What this task involves — Over all lines in the data below, count those holding "implemented" and give only the result.

======== Record excerpts

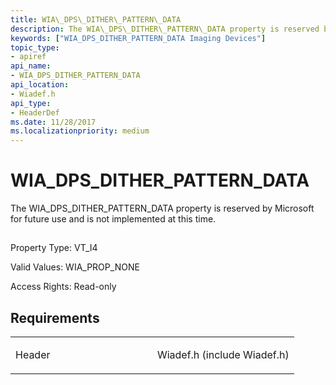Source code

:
 ```yaml
---
title: WIA\_DPS\_DITHER\_PATTERN\_DATA
description: The WIA\_DPS\_DITHER\_PATTERN\_DATA property is reserved by Microsoft for future use and is not implemented at this time.
keywords: ["WIA_DPS_DITHER_PATTERN_DATA Imaging Devices"]
topic_type:
- apiref
api_name:
- WIA_DPS_DITHER_PATTERN_DATA
api_location:
- Wiadef.h
api_type:
- HeaderDef
ms.date: 11/28/2017
ms.localizationpriority: medium
---
```


# WIA\_DPS\_DITHER\_PATTERN\_DATA


The WIA\_DPS\_DITHER\_PATTERN\_DATA property is reserved by Microsoft for future use and is not implemented at this time.

## <span id="ddk_wia_dps_dither_pattern_data_si"></span><span id="DDK_WIA_DPS_DITHER_PATTERN_DATA_SI"></span>


Property Type: VT\_I4

Valid Values: WIA\_PROP\_NONE

Access Rights: Read-only

Requirements
------------

<table>
<colgroup>
<col width="50%" />
<col width="50%" />
</colgroup>
<tbody>
<tr class="odd">
<td><p>Header</p></td>
<td>Wiadef.h (include Wiadef.h)</td>
</tr>
</tbody>
</table>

================

Response area — 2